第5話 初めまして、さよなら。いや、関わりたくありません!

 味噌汁を飲んで、一息ついた頃。

 味噌汁が、食欲の呼び水になったのか本格的にお腹が空いたので、非常食からやきとり缶とアルファ米の袋を取り出す。

 やきとり缶はそのままでもおいしいし、アルファ米はお湯を袋に注ぐだけで食べられるスグレモノだ。

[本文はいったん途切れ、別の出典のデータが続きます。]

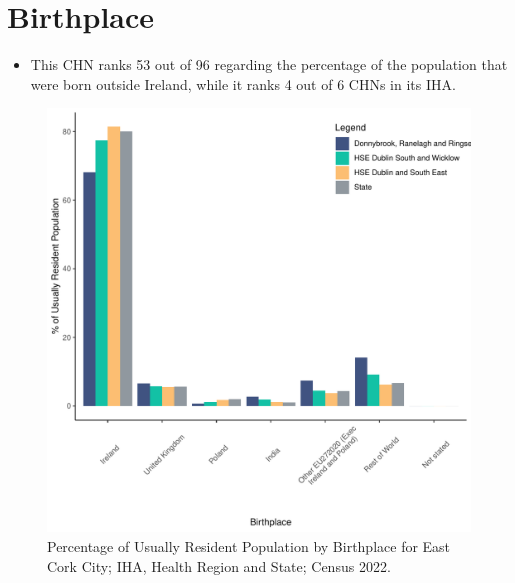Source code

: \documentclass{article}
\begin{document}
\section{Birthplace}\label{sect:Birth}
\begin{itemize}
\item This CHN ranks  53 out of 96 regarding the percentage of the population that were born outside Ireland, while it ranks  4 out of 6 CHNs in its IHA.
\end{itemize}
\begin{figure}[H]
	\centering
	\includegraphics[width = 130mm]{../figures/BirthED.pdf}
	\caption{Percentage of Usually Resident Population by Birthplace for East Cork City; IHA, Health Region and State; Census 2022.}
	\label{fig:vbnv}
	\end{figure}
	
\end{document}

 アルファ米の袋を開けて、乾燥剤と付属のスプーンを取り出し中の線までお湯を注いで、アルファ米が膨らむのをまつ。

 すると、不思議なことに気付いた。


「……水が、減ってない?」


 水筒に入れていた水が減ってないのだ。

 いや、違う。使ったはずなのに補充されている、と言った方が正しい。

 確かに空にしたはずの水筒。

 それが今では満タンになっている事実。

 ……おかしい、これは完全におかしい。

 いくらここが魔法溢れるファンタジーな世界としても、物質が自然と復活するなんてことはありえないハズ。


 ……――ありえない、よね?


 何となく、不安になった私はバックパックの中身を全て確認することにした。

 荷物全部を並べ、一つ一つ確認。


 テント

 寝袋

 ライト

 調理用具ポーチ

 スパイスボックス

 保冷バッグ

 ナイフ

 焚き火台

 ツールボックス

 スマホに充電器

 その他もろもろ……


 外見は変わってない。


 それでも、なんとなく不信感が拭えずじっと眺めているとスマホから通知音が鳴り響く。

 ……ビクッと跳ねてしまった。

 なんだ、スマホが鳴っただけか。と思ったけどちょっと待てここは異世界な訳だ。


 電波も無いのに通知音が鳴るのか?


 ……ゾッとする考えが浮かぶも、尚も響く通知音……いやこれもうホラーだから!!

 嫌々でも止めなければこれはずっと続くのだろう、さっきから鳴り止まないし。


 女は度胸、って私今日何回目の度胸キメましたっけ!?

 諦めてスマホを手にし、画面をタップすると……


「ちょっとぉ!何回目通知させんのよ!さっさと出なさいよね!」

「……ええ……?」


 明るくなった画面に、響く機械音……というか普通に通話になってるんですけどこれどういうこと?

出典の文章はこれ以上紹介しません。